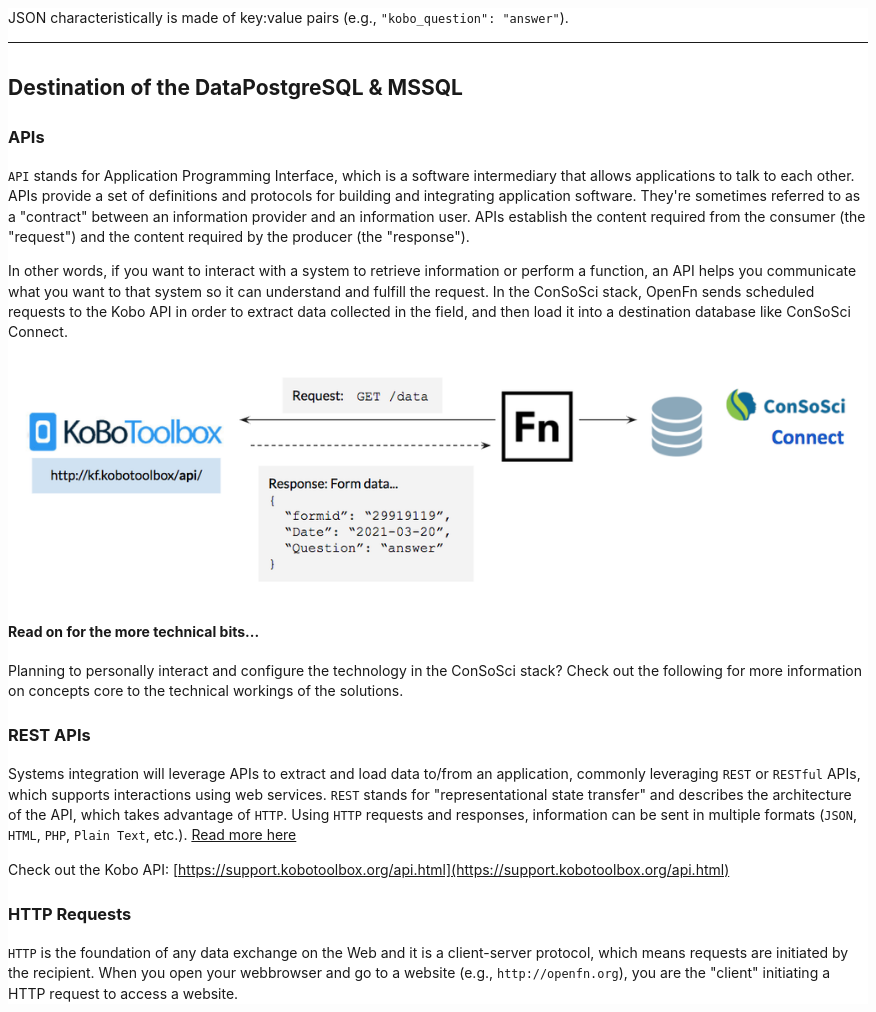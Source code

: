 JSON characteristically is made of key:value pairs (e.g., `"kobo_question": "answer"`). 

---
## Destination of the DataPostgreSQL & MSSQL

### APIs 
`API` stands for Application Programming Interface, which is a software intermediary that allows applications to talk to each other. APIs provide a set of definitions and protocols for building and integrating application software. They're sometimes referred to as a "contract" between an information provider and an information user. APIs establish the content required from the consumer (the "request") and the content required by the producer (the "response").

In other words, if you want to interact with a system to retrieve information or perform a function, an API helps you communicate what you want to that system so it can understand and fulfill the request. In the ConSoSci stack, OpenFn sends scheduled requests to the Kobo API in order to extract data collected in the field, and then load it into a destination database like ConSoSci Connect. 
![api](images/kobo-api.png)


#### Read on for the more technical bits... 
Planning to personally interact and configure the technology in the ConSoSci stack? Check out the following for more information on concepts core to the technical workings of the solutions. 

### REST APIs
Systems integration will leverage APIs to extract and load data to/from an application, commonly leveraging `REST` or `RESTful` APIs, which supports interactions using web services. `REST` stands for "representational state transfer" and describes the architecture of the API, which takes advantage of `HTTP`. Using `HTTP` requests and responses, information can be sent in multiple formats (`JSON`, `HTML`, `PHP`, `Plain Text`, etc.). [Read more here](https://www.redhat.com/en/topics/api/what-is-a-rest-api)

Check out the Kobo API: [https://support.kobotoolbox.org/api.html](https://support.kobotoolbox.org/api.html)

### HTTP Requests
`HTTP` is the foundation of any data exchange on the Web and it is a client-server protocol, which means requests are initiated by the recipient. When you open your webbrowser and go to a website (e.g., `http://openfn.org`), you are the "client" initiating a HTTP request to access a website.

══════

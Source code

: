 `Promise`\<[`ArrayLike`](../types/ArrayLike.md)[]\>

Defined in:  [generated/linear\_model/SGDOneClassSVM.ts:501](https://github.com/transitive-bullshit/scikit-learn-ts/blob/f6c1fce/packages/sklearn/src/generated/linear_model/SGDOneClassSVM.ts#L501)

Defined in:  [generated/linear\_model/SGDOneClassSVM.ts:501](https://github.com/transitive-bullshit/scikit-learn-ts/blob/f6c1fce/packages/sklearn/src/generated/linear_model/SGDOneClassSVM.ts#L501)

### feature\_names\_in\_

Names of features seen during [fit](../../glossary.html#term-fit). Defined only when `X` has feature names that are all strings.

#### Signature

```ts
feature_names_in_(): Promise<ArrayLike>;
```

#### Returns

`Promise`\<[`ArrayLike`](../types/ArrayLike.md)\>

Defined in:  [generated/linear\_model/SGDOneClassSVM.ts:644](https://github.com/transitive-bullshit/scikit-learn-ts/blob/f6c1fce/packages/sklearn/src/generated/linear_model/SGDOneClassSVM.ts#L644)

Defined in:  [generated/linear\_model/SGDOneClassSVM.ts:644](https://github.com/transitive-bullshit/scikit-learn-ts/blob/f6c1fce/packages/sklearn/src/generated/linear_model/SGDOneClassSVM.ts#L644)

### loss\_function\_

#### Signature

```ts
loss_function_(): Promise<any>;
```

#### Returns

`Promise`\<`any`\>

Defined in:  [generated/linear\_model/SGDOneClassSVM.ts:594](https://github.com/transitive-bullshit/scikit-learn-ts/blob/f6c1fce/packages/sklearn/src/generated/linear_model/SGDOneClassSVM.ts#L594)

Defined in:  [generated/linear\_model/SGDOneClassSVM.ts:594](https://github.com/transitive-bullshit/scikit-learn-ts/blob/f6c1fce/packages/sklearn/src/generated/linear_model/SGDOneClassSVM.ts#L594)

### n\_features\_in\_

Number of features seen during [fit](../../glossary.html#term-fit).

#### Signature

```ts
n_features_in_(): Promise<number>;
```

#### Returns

══════

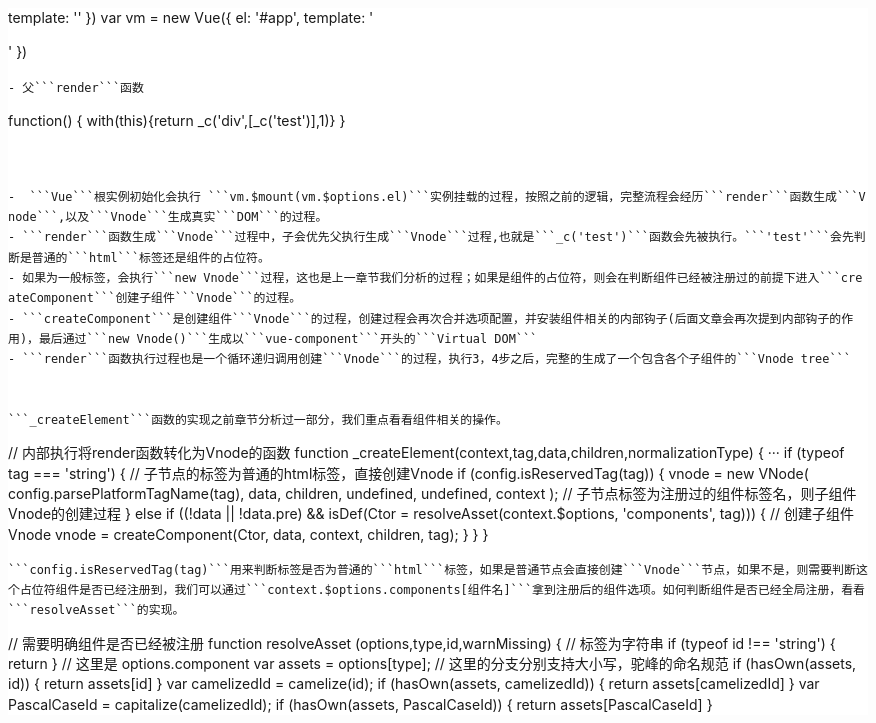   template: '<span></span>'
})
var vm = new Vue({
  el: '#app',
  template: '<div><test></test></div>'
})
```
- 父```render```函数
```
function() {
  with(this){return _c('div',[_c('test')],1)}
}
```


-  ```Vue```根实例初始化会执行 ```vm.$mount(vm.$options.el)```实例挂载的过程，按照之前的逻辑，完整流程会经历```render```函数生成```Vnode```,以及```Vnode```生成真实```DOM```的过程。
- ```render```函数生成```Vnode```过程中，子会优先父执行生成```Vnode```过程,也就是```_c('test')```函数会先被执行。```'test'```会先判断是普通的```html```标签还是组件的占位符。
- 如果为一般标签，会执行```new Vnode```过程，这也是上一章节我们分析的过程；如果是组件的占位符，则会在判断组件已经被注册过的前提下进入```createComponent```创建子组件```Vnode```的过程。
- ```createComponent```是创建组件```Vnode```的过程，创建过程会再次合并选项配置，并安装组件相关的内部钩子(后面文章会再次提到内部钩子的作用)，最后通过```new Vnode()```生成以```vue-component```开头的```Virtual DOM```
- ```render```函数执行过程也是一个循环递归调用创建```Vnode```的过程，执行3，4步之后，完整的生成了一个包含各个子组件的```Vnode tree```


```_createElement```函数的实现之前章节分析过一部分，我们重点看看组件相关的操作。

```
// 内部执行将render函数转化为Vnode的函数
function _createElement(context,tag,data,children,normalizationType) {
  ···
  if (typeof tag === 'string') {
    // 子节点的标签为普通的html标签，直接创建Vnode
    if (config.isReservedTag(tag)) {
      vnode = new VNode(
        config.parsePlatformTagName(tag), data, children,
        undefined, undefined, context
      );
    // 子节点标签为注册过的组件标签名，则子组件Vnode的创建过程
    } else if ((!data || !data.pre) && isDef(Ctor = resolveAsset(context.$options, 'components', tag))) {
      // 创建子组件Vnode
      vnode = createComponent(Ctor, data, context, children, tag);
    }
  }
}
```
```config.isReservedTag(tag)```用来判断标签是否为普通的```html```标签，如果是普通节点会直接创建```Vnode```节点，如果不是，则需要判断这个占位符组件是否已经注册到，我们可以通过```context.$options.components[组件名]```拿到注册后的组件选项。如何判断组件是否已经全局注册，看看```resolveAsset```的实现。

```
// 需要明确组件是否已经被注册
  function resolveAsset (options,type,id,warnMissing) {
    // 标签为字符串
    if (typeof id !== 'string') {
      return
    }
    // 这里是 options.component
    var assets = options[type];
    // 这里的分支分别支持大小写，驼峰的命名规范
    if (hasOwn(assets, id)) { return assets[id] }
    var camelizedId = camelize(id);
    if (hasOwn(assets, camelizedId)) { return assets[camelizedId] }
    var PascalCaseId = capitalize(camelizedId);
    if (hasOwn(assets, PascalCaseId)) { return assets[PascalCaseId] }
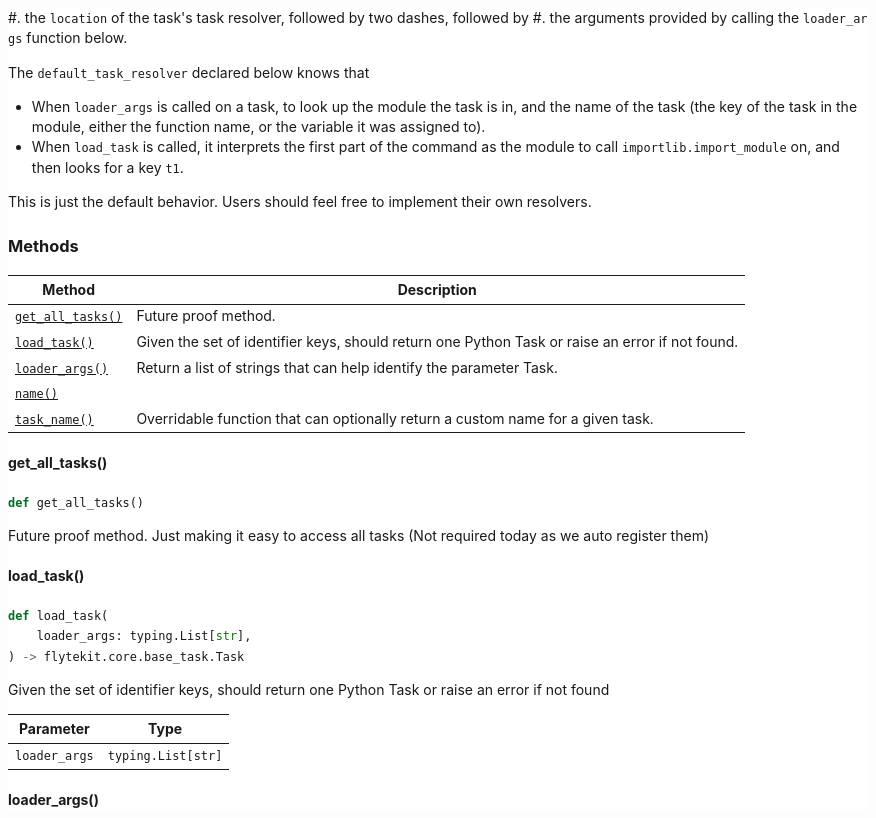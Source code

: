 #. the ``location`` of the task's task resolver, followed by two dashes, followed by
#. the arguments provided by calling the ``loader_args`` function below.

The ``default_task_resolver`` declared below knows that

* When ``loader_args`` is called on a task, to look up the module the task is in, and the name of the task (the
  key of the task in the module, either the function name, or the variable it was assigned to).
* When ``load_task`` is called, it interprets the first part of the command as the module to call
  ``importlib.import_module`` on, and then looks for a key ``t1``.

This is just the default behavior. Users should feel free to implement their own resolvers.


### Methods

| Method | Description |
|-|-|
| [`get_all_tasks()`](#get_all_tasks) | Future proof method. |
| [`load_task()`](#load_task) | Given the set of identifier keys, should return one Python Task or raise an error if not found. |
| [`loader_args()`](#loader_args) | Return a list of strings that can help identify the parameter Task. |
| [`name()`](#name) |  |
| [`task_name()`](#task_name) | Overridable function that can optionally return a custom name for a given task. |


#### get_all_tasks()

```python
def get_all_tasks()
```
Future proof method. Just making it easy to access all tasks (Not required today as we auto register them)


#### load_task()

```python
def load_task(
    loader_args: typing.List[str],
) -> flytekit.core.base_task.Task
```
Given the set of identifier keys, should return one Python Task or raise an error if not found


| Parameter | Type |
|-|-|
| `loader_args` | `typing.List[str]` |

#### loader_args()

══════

### REQUIRED WORK
Would you please copy exactly the part of the entries above that begins at the line containing "### REST APIs" and ends at the line containing "access a website.", both lines included?

### OUTPUT
### REST APIs
Systems integration will leverage APIs to extract and load data to/from an application, commonly leveraging `REST` or `RESTful` APIs, which supports interactions using web services. `REST` stands for "representational state transfer" and describes the architecture of the API, which takes advantage of `HTTP`. Using `HTTP` requests and responses, information can be sent in multiple formats (`JSON`, `HTML`, `PHP`, `Plain Text`, etc.). [Read more here](https://www.redhat.com/en/topics/api/what-is-a-rest-api)

Check out the Kobo API: [https://support.kobotoolbox.org/api.html](https://support.kobotoolbox.org/api.html)

### HTTP Requests
`HTTP` is the foundation of any data exchange on the Web and it is a client-server protocol, which means requests are initiated by the recipient. When you open your webbrowser and go to a website (e.g., `http://openfn.org`), you are the "client" initiating a HTTP request to access a website.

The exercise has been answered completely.